La intervención, que abarca una superficie de 6.500 metros cuadrados, busca poner fin al estado "semiurbanizado" del entorno, mejorando la seguridad y la calidad de vida de los residentes. El proyecto contempla una reconfiguración completa del viario actual, con el objetivo de ordenar el tráfico y optimizar los espacios públicos.
Uno de los puntos clave de la reforma es la construcción de una nueva glorieta entre la Praza da Constitución y la calle Oviedo. Esta rotonda permitirá a los vehículos realizar cambios de sentido de forma más eficiente, sin necesidad de desviarse por la calle Laracha, que mantendrá su dirección única. Además, se prevé la creación de nuevas plazas de aparcamiento ordenado para combatir el estacionamiento indebido en la zona.
La calle Laracha también será objeto de mejoras significativas, con la ampliación de sus aceras hasta un mínimo de dos metros de ancho, garantizando así la accesibilidad. Para ello, se construirá un muro de contención. El proyecto no se limita a la superficie, ya que incluye la renovación total de las infraestructuras subterráneas, como las redes de saneamiento separativo para pluviales y fecales, nuevas canalizaciones de gas, electricidad y telecomunicaciones, y el refuerzo del alumbrado público con 13 nuevos puntos de luz.
Además de las mejoras viarias y de servicios, el Ayuntamiento creará un nuevo espacio verde de estancia pública. Este espacio contará con arbolado autóctono, como fresnos y avellanos, y se instalará mobiliario urbano que incluirá bancos, papeleras y barandillas de seguridad. Según el estudio ambiental, estas actuaciones revalorizarán el entorno y proporcionarán zonas de sombra a los vecinos.
“"El impacto de la obra es compatible y mayoritariamente positivo en su fase de funcionamiento."
La zona de intervención se encuentra dentro de la envolvente de protección de un establecimiento Seveso de nivel superior, lo que implica que la urbanización debe seguir protocolos específicos de vigilancia debido a su proximidad con una instalación industrial que maneja sustancias peligrosas.
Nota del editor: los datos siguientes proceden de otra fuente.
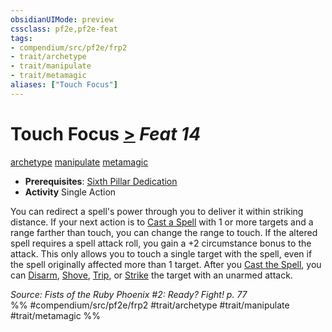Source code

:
 ```yaml
---
obsidianUIMode: preview
cssclass: pf2e,pf2e-feat
tags:
- compendium/src/pf2e/frp2
- trait/archetype
- trait/manipulate
- trait/metamagic
aliases: ["Touch Focus"]
---
```

# Touch Focus  [>](rules/core-rulebook/chapter-9-playing-the-game.md#Actions "Single Action") *Feat 14*  
[archetype](rules/traits/archetype.md)  [manipulate](rules/traits/manipulate.md)  [metamagic](rules/traits/metamagic.md)  

- **Prerequisites**: [Sixth Pillar Dedication](compendium/feats/sixth-pillar-dedication-frp2.md)
- **Activity** Single Action

You can redirect a spell's power through you to deliver it within striking distance. If your next action is to [Cast a Spell](rules/actions/cast-a-spell.md) with 1 or more targets and a range farther than touch, you can change the range to touch. If the altered spell requires a spell attack roll, you gain a +2 circumstance bonus to the attack. This only allows you to touch a single target with the spell, even if the spell originally affected more than 1 target. After you [Cast the Spell](rules/actions/cast-a-spell.md), you can [Disarm](rules/actions/disarm.md), [Shove](rules/actions/shove.md), [Trip](rules/actions/trip.md), or [Strike](rules/actions/strike.md) the target with an unarmed attack.

*Source: Fists of the Ruby Phoenix #2: Ready? Fight! p. 77*  
%% #compendium/src/pf2e/frp2 #trait/archetype #trait/manipulate #trait/metamagic %%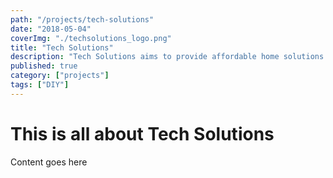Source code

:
 ```yaml
---
path: "/projects/tech-solutions"
date: "2018-05-04"
coverImg: "./techsolutions_logo.png"
title: "Tech Solutions"
description: "Tech Solutions aims to provide affordable home solutions such as expanding WiFi coverage or security camera installations."
published: true
category: ["projects"]
tags: ["DIY"]
---
```


# This is all about Tech Solutions

Content goes here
No obstante, el estudio ambiental concluye que los riesgos son asumibles y que la obra no afecta a espacios protegidos de la Red Natura ni al patrimonio catalogado. El proyecto, con un plazo de ejecución estimado de tres meses, queda ahora supeditado al programa de seguimiento ambiental para minimizar las molestias a la población durante los trabajos.